■ **REQUIRED ACTION**
Nothing but the lines from the one containing "## \#21 Posted" to the end of the records below should be output, each exactly as written.

(Collected data entries)
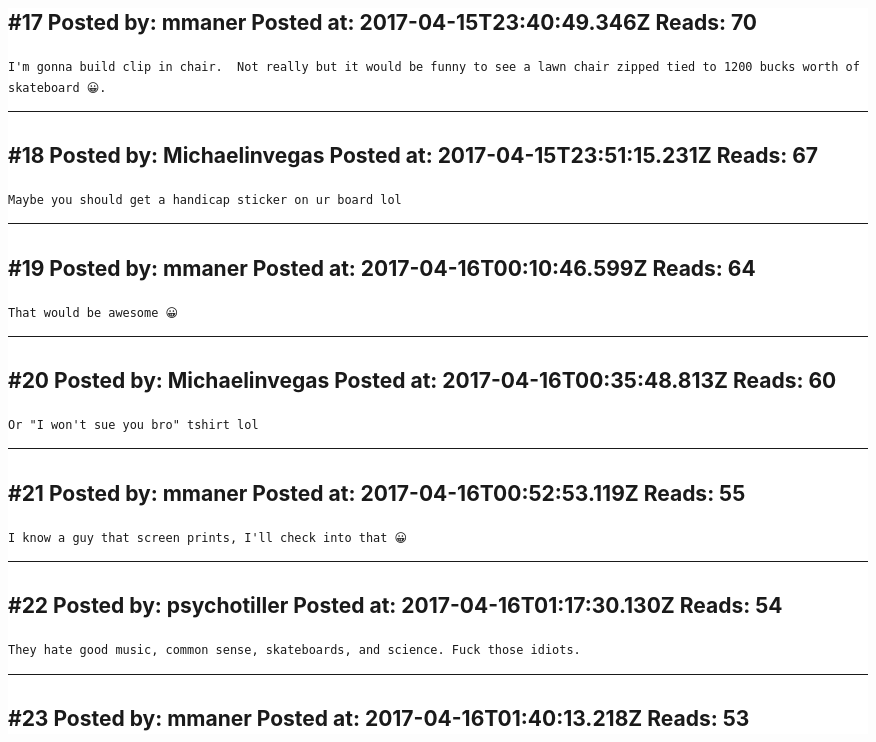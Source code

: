 ## \#17 Posted by: mmaner Posted at: 2017-04-15T23:40:49.346Z Reads: 70

```
I'm gonna build clip in chair.  Not really but it would be funny to see a lawn chair zipped tied to 1200 bucks worth of skateboard 😀.
```

---
## \#18 Posted by: Michaelinvegas Posted at: 2017-04-15T23:51:15.231Z Reads: 67

```
Maybe you should get a handicap sticker on ur board lol
```

---
## \#19 Posted by: mmaner Posted at: 2017-04-16T00:10:46.599Z Reads: 64

```
That would be awesome 😀
```

---
## \#20 Posted by: Michaelinvegas Posted at: 2017-04-16T00:35:48.813Z Reads: 60

```
Or "I won't sue you bro" tshirt lol
```

---
## \#21 Posted by: mmaner Posted at: 2017-04-16T00:52:53.119Z Reads: 55

```
I know a guy that screen prints, I'll check into that 😀
```

---
## \#22 Posted by: psychotiller Posted at: 2017-04-16T01:17:30.130Z Reads: 54

```
They hate good music, common sense, skateboards, and science. Fuck those idiots.
```

---
## \#23 Posted by: mmaner Posted at: 2017-04-16T01:40:13.218Z Reads: 53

■ **YOUR RESPONSE**
## \#21 Posted by: mmaner Posted at: 2017-04-16T00:52:53.119Z Reads: 55

```
I know a guy that screen prints, I'll check into that 😀
```

---
## \#22 Posted by: psychotiller Posted at: 2017-04-16T01:17:30.130Z Reads: 54

```
They hate good music, common sense, skateboards, and science. Fuck those idiots.
```

---
## \#23 Posted by: mmaner Posted at: 2017-04-16T01:40:13.218Z Reads: 53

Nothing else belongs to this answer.